Tanker trucks are a huge source of leakage as they mean goods are shipped into the local economy, not made or stored locally in warehouses, and of the cost of the fuel for the tanker trucks, only $0.15 of every $1.00 stays local, so $0.85 cents of the $1.00 spent leave the local economy.

Major sources of leakage are:
- not using local financing services – banking, accounting etc.
- not using local infrastructure – warehouses, local suppliers
- money spent in nonlocal businesses leaves the local economy – profits go to a company owned and managed elsewhere and distant shareholders whereas money spent at local businesses goes to local business owners, where they supply from and where they shop.

Dr. Kool noted, based on US statistics, that towns/counties surrounding Walmart stores lost on average 2.5% of sales, decreased local employment by 2.7% and reduced retail earnings by 1.3%. Big “super” stores have hidden costs, the artifically low prices mean the loss of local businesses and the mega-stores encourage sprawl by needing large open spaces to locate in, usually away from city cores and are destination shopping points, encouraging car traffic. They also create much higher demands for infrastructure due to size and distance on the local community. He noted “super” stores or big “box” stores are a “Tragedy of the Commons.” While the one shopper may get a lower priced good or food product, everyone in the community suffers for that person making that savings, so for the community there is a net loss, not a gain.

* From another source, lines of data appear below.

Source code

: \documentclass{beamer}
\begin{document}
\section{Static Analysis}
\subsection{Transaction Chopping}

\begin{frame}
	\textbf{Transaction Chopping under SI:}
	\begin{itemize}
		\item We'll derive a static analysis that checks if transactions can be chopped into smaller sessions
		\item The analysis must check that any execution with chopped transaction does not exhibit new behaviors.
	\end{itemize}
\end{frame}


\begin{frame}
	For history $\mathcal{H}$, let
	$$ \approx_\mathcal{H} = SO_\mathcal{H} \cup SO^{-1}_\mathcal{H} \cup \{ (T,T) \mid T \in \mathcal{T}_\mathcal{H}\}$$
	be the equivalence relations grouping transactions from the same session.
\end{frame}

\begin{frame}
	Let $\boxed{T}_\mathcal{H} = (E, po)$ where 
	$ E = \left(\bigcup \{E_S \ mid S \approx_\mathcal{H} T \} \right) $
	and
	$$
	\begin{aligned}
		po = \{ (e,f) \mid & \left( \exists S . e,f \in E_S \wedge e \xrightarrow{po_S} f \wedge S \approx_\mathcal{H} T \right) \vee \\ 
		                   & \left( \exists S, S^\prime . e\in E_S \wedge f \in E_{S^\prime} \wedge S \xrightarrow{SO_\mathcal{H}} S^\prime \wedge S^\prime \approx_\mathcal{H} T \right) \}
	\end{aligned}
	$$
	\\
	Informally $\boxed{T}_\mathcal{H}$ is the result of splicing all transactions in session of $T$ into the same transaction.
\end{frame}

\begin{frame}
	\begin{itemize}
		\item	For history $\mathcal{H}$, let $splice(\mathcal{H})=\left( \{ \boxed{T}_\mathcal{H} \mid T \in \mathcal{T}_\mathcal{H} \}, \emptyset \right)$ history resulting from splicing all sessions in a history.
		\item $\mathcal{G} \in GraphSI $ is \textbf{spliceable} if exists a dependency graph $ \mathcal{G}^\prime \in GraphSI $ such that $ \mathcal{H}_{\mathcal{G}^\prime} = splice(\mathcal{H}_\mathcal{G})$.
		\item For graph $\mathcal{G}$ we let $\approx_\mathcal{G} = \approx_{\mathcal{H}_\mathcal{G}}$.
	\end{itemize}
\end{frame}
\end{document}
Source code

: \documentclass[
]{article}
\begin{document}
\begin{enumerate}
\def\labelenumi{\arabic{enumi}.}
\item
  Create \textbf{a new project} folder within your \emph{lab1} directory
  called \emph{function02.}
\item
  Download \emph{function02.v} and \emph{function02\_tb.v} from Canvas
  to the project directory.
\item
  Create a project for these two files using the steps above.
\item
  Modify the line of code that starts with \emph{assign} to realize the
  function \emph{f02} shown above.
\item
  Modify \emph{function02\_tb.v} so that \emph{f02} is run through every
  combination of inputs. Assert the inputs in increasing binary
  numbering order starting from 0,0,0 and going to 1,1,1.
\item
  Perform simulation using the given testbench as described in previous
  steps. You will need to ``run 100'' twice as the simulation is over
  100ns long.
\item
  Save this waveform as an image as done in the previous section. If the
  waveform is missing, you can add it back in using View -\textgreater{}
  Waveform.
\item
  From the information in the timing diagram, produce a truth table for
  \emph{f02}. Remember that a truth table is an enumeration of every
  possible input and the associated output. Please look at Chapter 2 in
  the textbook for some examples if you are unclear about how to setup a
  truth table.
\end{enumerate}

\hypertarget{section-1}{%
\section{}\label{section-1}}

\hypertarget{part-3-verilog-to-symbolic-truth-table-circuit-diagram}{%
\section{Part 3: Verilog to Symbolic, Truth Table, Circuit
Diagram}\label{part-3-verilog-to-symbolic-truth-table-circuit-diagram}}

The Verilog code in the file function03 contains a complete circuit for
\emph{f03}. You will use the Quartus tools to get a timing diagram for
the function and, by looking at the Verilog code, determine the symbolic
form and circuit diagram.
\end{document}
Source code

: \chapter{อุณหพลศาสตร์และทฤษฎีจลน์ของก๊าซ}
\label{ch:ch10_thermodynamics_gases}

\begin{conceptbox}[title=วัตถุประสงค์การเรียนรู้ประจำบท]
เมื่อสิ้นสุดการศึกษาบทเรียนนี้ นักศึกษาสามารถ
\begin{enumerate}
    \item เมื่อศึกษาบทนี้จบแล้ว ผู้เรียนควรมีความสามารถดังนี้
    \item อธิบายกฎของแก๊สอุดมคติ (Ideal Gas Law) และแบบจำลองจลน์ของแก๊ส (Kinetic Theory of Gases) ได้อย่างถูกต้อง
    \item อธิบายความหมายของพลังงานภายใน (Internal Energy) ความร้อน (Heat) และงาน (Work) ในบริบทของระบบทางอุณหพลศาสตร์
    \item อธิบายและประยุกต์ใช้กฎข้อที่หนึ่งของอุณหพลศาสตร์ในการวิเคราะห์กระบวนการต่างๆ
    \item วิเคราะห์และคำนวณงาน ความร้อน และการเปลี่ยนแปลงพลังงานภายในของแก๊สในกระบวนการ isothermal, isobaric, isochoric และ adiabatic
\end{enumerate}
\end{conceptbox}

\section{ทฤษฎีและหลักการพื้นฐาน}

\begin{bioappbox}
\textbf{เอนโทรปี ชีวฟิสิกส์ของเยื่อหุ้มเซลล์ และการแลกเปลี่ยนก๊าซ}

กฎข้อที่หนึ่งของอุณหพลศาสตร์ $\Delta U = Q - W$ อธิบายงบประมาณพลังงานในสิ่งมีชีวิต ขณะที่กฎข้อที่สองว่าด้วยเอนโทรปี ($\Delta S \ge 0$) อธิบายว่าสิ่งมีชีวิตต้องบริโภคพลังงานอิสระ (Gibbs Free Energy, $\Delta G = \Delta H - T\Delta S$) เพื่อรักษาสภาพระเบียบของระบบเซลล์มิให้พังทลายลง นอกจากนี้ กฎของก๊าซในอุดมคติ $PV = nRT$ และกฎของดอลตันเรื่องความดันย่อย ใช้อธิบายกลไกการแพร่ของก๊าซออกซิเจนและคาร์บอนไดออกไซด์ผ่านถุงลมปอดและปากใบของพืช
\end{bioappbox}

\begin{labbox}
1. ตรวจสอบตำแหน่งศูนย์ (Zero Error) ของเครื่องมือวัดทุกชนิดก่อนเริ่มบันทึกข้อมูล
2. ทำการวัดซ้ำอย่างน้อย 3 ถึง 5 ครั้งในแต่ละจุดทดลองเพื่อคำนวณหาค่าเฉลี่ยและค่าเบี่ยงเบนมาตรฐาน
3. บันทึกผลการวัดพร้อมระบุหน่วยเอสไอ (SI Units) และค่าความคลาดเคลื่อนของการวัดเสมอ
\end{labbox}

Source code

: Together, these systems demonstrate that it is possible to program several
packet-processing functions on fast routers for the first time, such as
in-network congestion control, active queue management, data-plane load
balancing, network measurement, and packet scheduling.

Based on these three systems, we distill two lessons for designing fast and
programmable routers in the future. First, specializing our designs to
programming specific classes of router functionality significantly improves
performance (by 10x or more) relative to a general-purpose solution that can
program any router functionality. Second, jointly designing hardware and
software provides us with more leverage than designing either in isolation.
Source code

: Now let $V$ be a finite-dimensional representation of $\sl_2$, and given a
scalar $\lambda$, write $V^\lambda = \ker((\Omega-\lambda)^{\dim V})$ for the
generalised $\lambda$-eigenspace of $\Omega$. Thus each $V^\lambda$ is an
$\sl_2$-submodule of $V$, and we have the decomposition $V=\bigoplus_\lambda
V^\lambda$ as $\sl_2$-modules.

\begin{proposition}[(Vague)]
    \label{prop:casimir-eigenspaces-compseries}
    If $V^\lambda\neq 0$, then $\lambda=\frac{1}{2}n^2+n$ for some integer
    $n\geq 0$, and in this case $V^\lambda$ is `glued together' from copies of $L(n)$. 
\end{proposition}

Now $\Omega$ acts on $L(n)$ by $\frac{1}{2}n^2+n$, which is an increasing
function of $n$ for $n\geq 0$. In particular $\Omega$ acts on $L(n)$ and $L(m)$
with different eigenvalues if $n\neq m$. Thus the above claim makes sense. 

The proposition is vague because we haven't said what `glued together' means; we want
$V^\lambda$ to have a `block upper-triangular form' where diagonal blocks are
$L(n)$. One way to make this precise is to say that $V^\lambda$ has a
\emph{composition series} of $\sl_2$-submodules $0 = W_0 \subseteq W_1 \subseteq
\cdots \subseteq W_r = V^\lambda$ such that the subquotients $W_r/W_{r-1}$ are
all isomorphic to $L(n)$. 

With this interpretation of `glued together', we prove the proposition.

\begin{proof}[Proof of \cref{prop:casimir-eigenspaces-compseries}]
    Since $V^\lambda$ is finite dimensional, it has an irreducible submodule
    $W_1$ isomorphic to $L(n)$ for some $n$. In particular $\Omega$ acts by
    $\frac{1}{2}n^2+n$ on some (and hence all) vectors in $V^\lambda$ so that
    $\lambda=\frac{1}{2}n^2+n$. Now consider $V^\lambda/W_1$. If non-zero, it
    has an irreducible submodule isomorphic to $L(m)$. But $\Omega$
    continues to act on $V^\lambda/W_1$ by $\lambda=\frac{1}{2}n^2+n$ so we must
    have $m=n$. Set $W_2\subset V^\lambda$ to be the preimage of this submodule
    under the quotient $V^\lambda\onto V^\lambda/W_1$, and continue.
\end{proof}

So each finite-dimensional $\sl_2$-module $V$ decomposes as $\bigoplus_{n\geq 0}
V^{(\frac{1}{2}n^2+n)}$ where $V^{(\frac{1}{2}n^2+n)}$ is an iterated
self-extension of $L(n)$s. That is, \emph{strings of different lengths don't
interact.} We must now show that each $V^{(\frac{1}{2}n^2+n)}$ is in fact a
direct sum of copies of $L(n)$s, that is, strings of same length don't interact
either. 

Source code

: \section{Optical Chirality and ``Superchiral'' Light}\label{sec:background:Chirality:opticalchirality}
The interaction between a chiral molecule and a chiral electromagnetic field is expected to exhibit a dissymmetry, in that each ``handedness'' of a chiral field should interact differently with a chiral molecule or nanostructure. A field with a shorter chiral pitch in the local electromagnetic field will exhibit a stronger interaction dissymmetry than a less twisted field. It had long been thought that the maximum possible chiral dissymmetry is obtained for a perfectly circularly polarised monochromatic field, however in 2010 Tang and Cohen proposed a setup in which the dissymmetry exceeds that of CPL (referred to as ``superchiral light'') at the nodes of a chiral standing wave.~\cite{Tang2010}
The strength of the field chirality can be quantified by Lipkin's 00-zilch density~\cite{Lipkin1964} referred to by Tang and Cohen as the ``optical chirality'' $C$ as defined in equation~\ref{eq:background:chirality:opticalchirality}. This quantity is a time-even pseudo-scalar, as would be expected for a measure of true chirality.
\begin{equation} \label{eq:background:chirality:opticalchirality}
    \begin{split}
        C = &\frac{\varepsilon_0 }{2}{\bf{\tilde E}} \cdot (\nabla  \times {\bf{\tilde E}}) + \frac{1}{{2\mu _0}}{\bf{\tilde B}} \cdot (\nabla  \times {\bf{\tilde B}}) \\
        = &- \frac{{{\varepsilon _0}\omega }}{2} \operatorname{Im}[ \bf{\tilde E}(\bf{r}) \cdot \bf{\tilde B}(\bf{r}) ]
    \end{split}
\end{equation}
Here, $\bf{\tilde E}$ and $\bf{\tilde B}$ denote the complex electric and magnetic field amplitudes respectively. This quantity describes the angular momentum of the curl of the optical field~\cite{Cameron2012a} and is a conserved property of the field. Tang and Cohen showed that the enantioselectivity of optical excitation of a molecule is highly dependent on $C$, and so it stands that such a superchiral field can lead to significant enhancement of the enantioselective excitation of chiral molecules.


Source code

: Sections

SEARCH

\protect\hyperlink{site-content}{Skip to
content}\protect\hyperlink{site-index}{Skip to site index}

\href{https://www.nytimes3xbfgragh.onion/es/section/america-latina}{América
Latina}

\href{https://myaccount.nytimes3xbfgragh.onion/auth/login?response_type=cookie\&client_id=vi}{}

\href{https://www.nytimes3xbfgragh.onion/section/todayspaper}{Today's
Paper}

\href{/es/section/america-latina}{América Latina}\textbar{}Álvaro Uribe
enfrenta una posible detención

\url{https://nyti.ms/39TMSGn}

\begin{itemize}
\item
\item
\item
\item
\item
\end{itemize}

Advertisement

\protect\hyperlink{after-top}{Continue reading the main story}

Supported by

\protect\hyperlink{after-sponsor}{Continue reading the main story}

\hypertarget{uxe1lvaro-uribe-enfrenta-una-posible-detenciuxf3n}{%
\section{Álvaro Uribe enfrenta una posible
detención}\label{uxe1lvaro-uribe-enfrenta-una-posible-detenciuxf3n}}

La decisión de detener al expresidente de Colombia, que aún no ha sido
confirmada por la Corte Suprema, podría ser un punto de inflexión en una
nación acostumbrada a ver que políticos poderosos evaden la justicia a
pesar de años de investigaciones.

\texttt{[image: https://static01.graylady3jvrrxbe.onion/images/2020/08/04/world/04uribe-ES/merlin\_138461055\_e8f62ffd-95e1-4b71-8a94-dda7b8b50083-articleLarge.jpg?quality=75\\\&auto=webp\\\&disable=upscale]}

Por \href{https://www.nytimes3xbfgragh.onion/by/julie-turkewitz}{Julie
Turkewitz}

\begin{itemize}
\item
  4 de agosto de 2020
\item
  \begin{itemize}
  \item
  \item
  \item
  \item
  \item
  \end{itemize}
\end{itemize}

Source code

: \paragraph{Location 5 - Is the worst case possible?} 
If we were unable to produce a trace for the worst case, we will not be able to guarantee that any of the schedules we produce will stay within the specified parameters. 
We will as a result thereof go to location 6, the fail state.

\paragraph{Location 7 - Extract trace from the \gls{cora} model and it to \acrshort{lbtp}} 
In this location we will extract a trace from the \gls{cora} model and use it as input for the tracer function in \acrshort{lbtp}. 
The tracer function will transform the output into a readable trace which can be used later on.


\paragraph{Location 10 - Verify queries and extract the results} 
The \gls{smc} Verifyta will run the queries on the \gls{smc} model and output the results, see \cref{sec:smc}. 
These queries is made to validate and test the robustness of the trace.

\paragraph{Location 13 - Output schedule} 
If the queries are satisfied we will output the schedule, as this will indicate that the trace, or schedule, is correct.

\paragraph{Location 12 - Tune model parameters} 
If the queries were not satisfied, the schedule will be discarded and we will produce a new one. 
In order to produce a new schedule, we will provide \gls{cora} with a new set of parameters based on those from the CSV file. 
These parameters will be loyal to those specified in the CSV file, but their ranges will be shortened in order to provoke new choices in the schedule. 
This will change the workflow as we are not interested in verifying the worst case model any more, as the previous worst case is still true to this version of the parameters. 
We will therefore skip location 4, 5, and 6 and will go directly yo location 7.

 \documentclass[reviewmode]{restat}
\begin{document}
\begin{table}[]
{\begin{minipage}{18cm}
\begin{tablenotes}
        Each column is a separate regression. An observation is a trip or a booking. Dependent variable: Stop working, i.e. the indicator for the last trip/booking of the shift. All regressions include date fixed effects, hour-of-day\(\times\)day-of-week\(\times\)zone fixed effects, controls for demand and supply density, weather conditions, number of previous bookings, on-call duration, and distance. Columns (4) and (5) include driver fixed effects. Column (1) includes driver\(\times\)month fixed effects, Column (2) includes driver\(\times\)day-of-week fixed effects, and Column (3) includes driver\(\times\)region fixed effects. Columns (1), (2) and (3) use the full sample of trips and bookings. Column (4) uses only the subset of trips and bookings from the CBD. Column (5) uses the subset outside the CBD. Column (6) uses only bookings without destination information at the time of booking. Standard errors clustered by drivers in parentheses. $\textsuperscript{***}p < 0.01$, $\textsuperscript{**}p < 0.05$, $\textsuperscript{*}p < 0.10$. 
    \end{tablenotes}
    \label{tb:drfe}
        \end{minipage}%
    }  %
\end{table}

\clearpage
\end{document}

Dr. Richard Kool challenged people to have a “Descent Plan,” acknowledging we can not change everything all at once. The “Descent Plan” could begin with the challenge to, “spend 1% of your money locally.” He summarized with his list of how to “plug leaks”:
- shop at nonchain businesses,
- buy local & grow local,
- use less fossil fuels and buy things that have used less fossil fuels,
- use local banks & credit unions.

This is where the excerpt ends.